How long is the typical class period in a healthcare pixel case?
The class period typically runs from the date the pixel was first deployed (or the beginning of the applicable limitations period, whichever is later) through the date the defendant removed or adequately remediated the pixel. Many healthcare organizations deployed Meta Pixel years before the 2022 litigation wave — meaning class periods of three, four, or five years are common. The length of the class period directly multiplies the number of affected patients and the aggregate damages exposure.
What is the first thing a healthcare organization should do after receiving a Dovel & Luner complaint?
Retain experienced HIPAA and privacy litigation counsel immediately. Preserve all documentation related to pixel deployments, including when pixels were added, what configurations were used, what data they transmitted, and what remediation steps, if any, were taken. Do not make additional changes to pixel configurations without legal guidance, as changes after a complaint is filed may be characterized as spoliation or evidence of liability consciousness. Begin the factual investigation into the specific pixel deployments alleged in the complaint.
Conclusion: The Firm That Makes the Threat Real
Most of the plaintiff firms that file privacy class actions represent known, manageable risks. You receive a complaint, your defense counsel assesses the settlement value, you negotiate, you settle. The process is expensive and uncomfortable but it is predictable.

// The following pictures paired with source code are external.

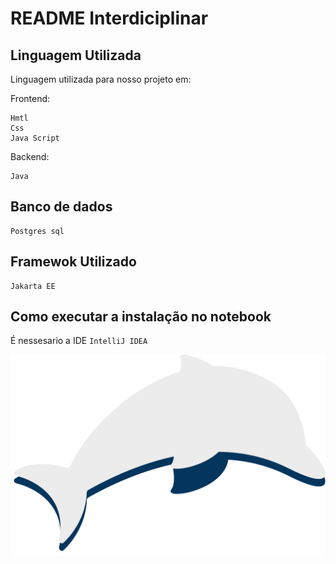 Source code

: # README Interdiciplinar
 
## Linguagem Utilizada
 
Linguagem utilizada para nosso projeto em:
 
Frontend:
```
Hmtl
Css
Java Script
```
Backend:
```
Java
```
 
## Banco de dados
 
```
Postgres sql
```
 
## Framewok Utilizado
 
```
Jakarta EE
```
 
## Como executar a instalação no notebook
É nessesario a IDE `IntelliJ IDEA`


![](src/main/webapp/Imagens/logo.svg)
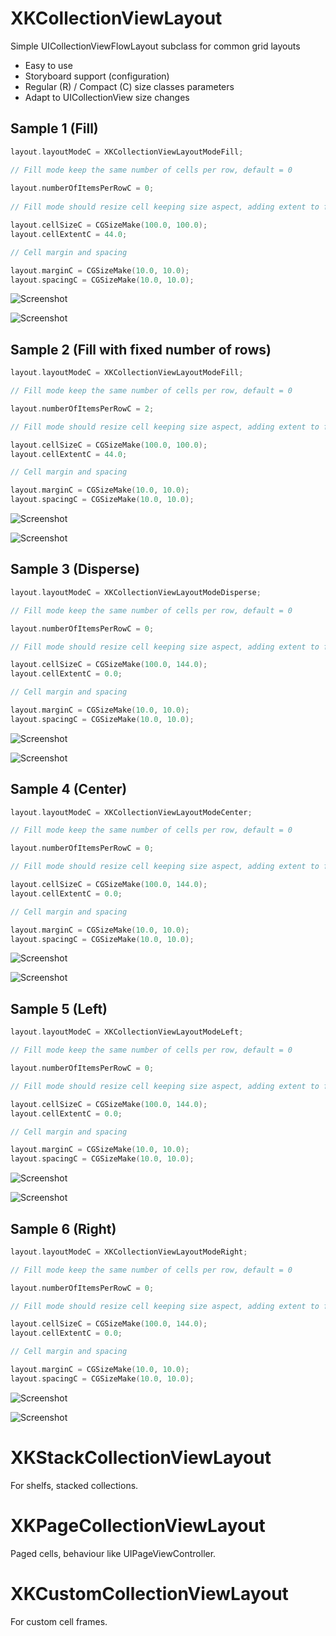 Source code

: # XKCollectionViewLayout
Simple UICollectionViewFlowLayout subclass for common grid layouts

* Easy to use
* Storyboard support (configuration)
* Regular (R) / Compact (C) size classes parameters
* Adapt to UICollectionView size changes

## Sample 1 (Fill)

```Objective-C
layout.layoutModeC = XKCollectionViewLayoutModeFill;

// Fill mode keep the same number of cells per row, default = 0
 
layout.numberOfItemsPerRowC = 0;
 
// Fill mode should resize cell keeping size aspect, adding extent to final height

layout.cellSizeC = CGSizeMake(100.0, 100.0);
layout.cellExtentC = 44.0;

// Cell margin and spacing

layout.marginC = CGSizeMake(10.0, 10.0);
layout.spacingC = CGSizeMake(10.0, 10.0);
```
![Screenshot](https://github.com/garranhado/XKCollectionViewLayout/blob/master/Samples/00P.png)

![Screenshot](https://github.com/garranhado/XKCollectionViewLayout/blob/master/Samples/00L.png)

## Sample 2 (Fill with fixed number of rows)

```Objective-C
layout.layoutModeC = XKCollectionViewLayoutModeFill;

// Fill mode keep the same number of cells per row, default = 0

layout.numberOfItemsPerRowC = 2;

// Fill mode should resize cell keeping size aspect, adding extent to final height

layout.cellSizeC = CGSizeMake(100.0, 100.0);
layout.cellExtentC = 44.0;

// Cell margin and spacing

layout.marginC = CGSizeMake(10.0, 10.0);
layout.spacingC = CGSizeMake(10.0, 10.0);
```
![Screenshot](https://github.com/garranhado/XKCollectionViewLayout/blob/master/Samples/01P.png)

![Screenshot](https://github.com/garranhado/XKCollectionViewLayout/blob/master/Samples/01L.png)

## Sample 3 (Disperse)

```Objective-C
layout.layoutModeC = XKCollectionViewLayoutModeDisperse;

// Fill mode keep the same number of cells per row, default = 0

layout.numberOfItemsPerRowC = 0;

// Fill mode should resize cell keeping size aspect, adding extent to final height

layout.cellSizeC = CGSizeMake(100.0, 144.0);
layout.cellExtentC = 0.0;

// Cell margin and spacing

layout.marginC = CGSizeMake(10.0, 10.0);
layout.spacingC = CGSizeMake(10.0, 10.0);
```
![Screenshot](https://github.com/garranhado/XKCollectionViewLayout/blob/master/Samples/02P.png)

![Screenshot](https://github.com/garranhado/XKCollectionViewLayout/blob/master/Samples/02L.png)

## Sample 4 (Center)

```Objective-C
layout.layoutModeC = XKCollectionViewLayoutModeCenter;

// Fill mode keep the same number of cells per row, default = 0

layout.numberOfItemsPerRowC = 0;

// Fill mode should resize cell keeping size aspect, adding extent to final height

layout.cellSizeC = CGSizeMake(100.0, 144.0);
layout.cellExtentC = 0.0;

// Cell margin and spacing

layout.marginC = CGSizeMake(10.0, 10.0);
layout.spacingC = CGSizeMake(10.0, 10.0);
```
![Screenshot](https://github.com/garranhado/XKCollectionViewLayout/blob/master/Samples/03P.png)

![Screenshot](https://github.com/garranhado/XKCollectionViewLayout/blob/master/Samples/03L.png)

## Sample 5 (Left)

```Objective-C
layout.layoutModeC = XKCollectionViewLayoutModeLeft;

// Fill mode keep the same number of cells per row, default = 0

layout.numberOfItemsPerRowC = 0;

// Fill mode should resize cell keeping size aspect, adding extent to final height

layout.cellSizeC = CGSizeMake(100.0, 144.0);
layout.cellExtentC = 0.0;

// Cell margin and spacing

layout.marginC = CGSizeMake(10.0, 10.0);
layout.spacingC = CGSizeMake(10.0, 10.0);
```
![Screenshot](https://github.com/garranhado/XKCollectionViewLayout/blob/master/Samples/04P.png)

![Screenshot](https://github.com/garranhado/XKCollectionViewLayout/blob/master/Samples/04L.png)

## Sample 6 (Right)

```Objective-C
layout.layoutModeC = XKCollectionViewLayoutModeRight;

// Fill mode keep the same number of cells per row, default = 0

layout.numberOfItemsPerRowC = 0;

// Fill mode should resize cell keeping size aspect, adding extent to final height

layout.cellSizeC = CGSizeMake(100.0, 144.0);
layout.cellExtentC = 0.0;

// Cell margin and spacing

layout.marginC = CGSizeMake(10.0, 10.0);
layout.spacingC = CGSizeMake(10.0, 10.0);
```
![Screenshot](https://github.com/garranhado/XKCollectionViewLayout/blob/master/Samples/05P.png)

![Screenshot](https://github.com/garranhado/XKCollectionViewLayout/blob/master/Samples/05L.png)

# XKStackCollectionViewLayout

For shelfs, stacked collections.

# XKPageCollectionViewLayout

Paged cells, behaviour like UIPageViewController.

# XKCustomCollectionViewLayout

For custom cell frames.
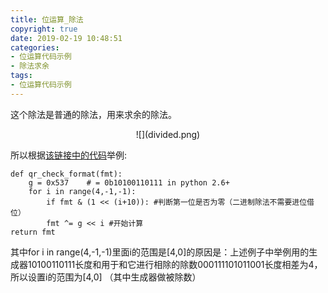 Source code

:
```yaml
---
title: 位运算_除法
copyright: true
date: 2019-02-19 10:48:51
categories:
- 位运算代码示例
- 除法求余
tags:
- 位运算代码示例
---
```


这个除法是普通的除法，用来求余的除法。

<!--more-->

<center>![](divided.png)</center>

所以根据[该链接中的代码](https://en.wikiversity.org/wiki/Reed%E2%80%93Solomon_codes_for_coders)举例:

    def qr_check_format(fmt):
        g = 0x537    # = 0b10100110111 in python 2.6+
        for i in range(4,-1,-1):
            if fmt & (1 << (i+10)): #判断第一位是否为零（二进制除法不需要进位借位）
            fmt ^= g << i #开始计算
    return fmt

其中for i in range(4,-1,-1)里面i的范围是[4,0]的原因是：上述例子中举例用的生成器10100110111长度和用于和它进行相除的除数000111101011001长度相差为4，所以设置i的范围为[4,0]
（其中生成器做被除数） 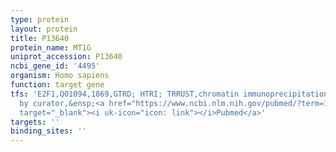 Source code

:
 ```yaml
---
type: protein
layout: protein
title: P13640
protein_name: MT1G
uniprot_accession: P13640
ncbi_gene_id: '4495'
organism: Homo sapiens
function: target gene
tfs: 'E2F1,Q01094,1869,GTRD; HTRI; TRRUST,chromatin immunoprecipitation assay; inferred
  by curator,&ensp;<a href="https://www.ncbi.nlm.nih.gov/pubmed/?term=15735762%5Buid%5D"
  target="_blank"><i uk-icon="icon: link"></i>Pubmed</a>'
targets: ''
binding_sites: ''
---
```

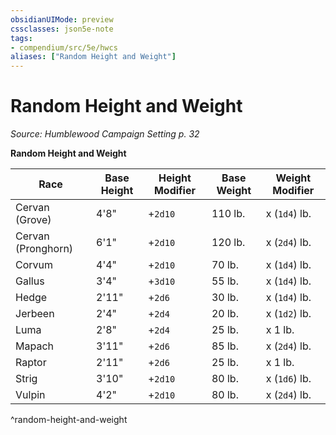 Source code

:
 ```yaml
---
obsidianUIMode: preview
cssclasses: json5e-note
tags:
- compendium/src/5e/hwcs
aliases: ["Random Height and Weight"]
---
```

# Random Height and Weight
*Source: Humblewood Campaign Setting p. 32* 

**Random Height and Weight**

| Race | Base Height | Height Modifier | Base Weight | Weight Modifier |
|------|-------------|-----------------|-------------|-----------------|
| Cervan (Grove) | 4'8" | +`2d10` | 110 lb. | x (`1d4`) lb. |
| Cervan (Pronghorn) | 6'1" | +`2d10` | 120 lb. | x (`2d4`) lb. |
| Corvum | 4'4" | +`2d10` | 70 lb. | x (`1d4`) lb. |
| Gallus | 3'4" | +`3d10` | 55 lb. | x (`1d4`) lb. |
| Hedge | 2'11" | +`2d6` | 30 lb. | x (`1d4`) lb. |
| Jerbeen | 2'4" | +`2d4` | 20 lb. | x (`1d2`) lb. |
| Luma | 2'8" | +`2d4` | 25 lb. | x 1 lb. |
| Mapach | 3'11" | +`2d6` | 85 lb. | x (`2d4`) lb. |
| Raptor | 2'11" | +`2d6` | 25 lb. | x 1 lb. |
| Strig | 3'10" | +`2d10` | 80 lb. | x (`1d6`) lb. |
| Vulpin | 4'2" | +`2d10` | 80 lb. | x (`2d4`) lb. |
^random-height-and-weight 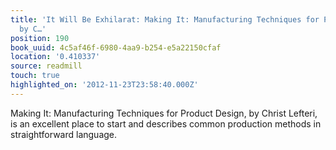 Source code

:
 ```yaml
---
title: 'It Will Be Exhilarat: Making It: Manufacturing Techniques for Product Design,
  by C…'
position: 190
book_uuid: 4c5af46f-6980-4aa9-b254-e5a22150cfaf
location: '0.410337'
source: readmill
touch: true
highlighted_on: '2012-11-23T23:58:40.000Z'
---
```


Making It: Manufacturing Techniques for Product Design, by Christ Lefteri, is an excellent place to start and describes common production methods in straightforward language. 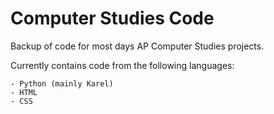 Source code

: # Computer Studies Code
Backup of code for most days AP Computer Studies projects.

Currently contains code from the following languages:
```
- Python (mainly Karel)
- HTML
- CSS
```
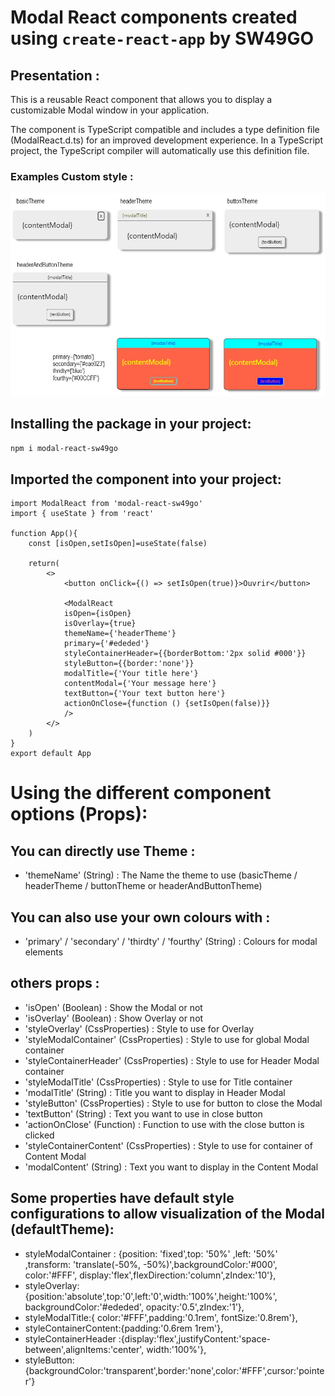 # Modal React components created using `create-react-app` by SW49GO

## Presentation :
This is a reusable React component that allows you to display a customizable Modal window in your application.

The component is TypeScript compatible and includes a type definition file (ModalReact.d.ts) for an improved development experience. In a TypeScript project, the TypeScript compiler will automatically use this definition file.

### Examples Custom style :
<img src="https://raw.githubusercontent.com/SW49GO/React-modal/master/public/assets/image.jpg" alt="modal default"/>

## Installing the package in your project:
```bash
npm i modal-react-sw49go
```

## Imported the component into your project:
```
import ModalReact from 'modal-react-sw49go'
import { useState } from 'react'

function App(){
    const [isOpen,setIsOpen]=useState(false)
    
    return(
        <>
            <button onClick={() => setIsOpen(true)}>Ouvrir</button>

            <ModalReact 
            isOpen={isOpen}
            isOverlay={true}
            themeName={'headerTheme'}
            primary={'#ededed'}
            styleContainerHeader={{borderBottom:'2px solid #000'}}
            styleButton={{border:'none'}}
            modalTitle={'Your title here'}
            contentModal={'Your message here'}
            textButton={'Your text button here'}
            actionOnClose={function () {setIsOpen(false)}}
            />
        </>
    )
}
export default App

```

# Using the different component options (Props):

## You can directly use Theme :
- 'themeName'  (String) : The Name the theme to use (basicTheme / headerTheme / buttonTheme or headerAndButtonTheme)

## You can also use your own colours with :
- 'primary' / 'secondary' / 'thirdty' / 'fourthy' (String) : Colours for modal elements

## others props :
- 'isOpen' (Boolean) : Show the Modal or not
- 'isOverlay'  (Boolean) : Show Overlay or not
- 'styleOverlay'  (CssProperties) : Style to use for Overlay
- 'styleModalContainer'  (CssProperties) : Style to use for global Modal container 
- 'styleContainerHeader'  (CssProperties) : Style to use for Header Modal container
- 'styleModalTitle' (CssProperties) : Style to use for Title container
- 'modalTitle'  (String) : Title you want to display in Header Modal
- 'styleButton'  (CssProperties) : Style to use for button to close the Modal
- 'textButton'  (String) : Text you want to use in close button
- 'actionOnClose'  (Function) : Function to use with the close button is clicked
- 'styleContainerContent'  (CssProperties) : Style to use for container of Content Modal
- 'modalContent'   (String) : Text you want to display in the Content Modal


## Some properties have default style configurations to allow visualization of the Modal (defaultTheme):

- styleModalContainer : {position: 'fixed',top: '50%' ,left: '50%' ,transform: 'translate(-50%, -50%)',backgroundColor:'#000', color:'#FFF', display:'flex',flexDirection:'column',zIndex:'10'},
- styleOverlay:{position:'absolute',top:'0',left:'0',width:'100%',height:'100%', backgroundColor:'#ededed', opacity:'0.5',zIndex:'1'},
- styleModalTitle:{ color:'#FFF',padding:'0.1rem', fontSize:'0.8rem'},
- styleContainerContent:{padding:'0.6rem 1rem'},
- styleContainerHeader :{display:'flex',justifyContent:'space-between',alignItems:'center', width:'100%'},
- styleButton:{backgroundColor:'transparent',border:'none',color:'#FFF',cursor:'pointer'}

Dovel & Luner makes the threat real in a way that most plaintiff boutiques do not. The 85 percent trial win rate is not marketing language — it is the documented output of a litigation approach built around the genuine intention and genuine capability to go to trial. When this firm files a pixel tracking case against a healthcare provider, content platform, or any other business with advertising pixel exposure, the defendant is not facing a settlement process with a known outcome. It is facing a trial-ready adversary with technical depth, healthcare privacy expertise, and a track record that demands to be taken seriously from day one.
For compliance professionals, the practical implication is urgent: healthcare pixel remediation is not a deferred compliance project. VPPA exposure on video platforms is not a low-priority risk to address eventually. These are live, immediate vulnerabilities that firms like Dovel & Luner are actively investigating and systematically pursuing.
The businesses that have done the compliance work — that have audited their pixels, implemented consent gating, documented their BAA coverage, and addressed their video-advertising-authentication exposure — are not just better positioned legally. They are not interesting targets. And in the landscape that Dovel & Luner operates in, not being an interesting target is the most valuable privacy compliance outcome of all.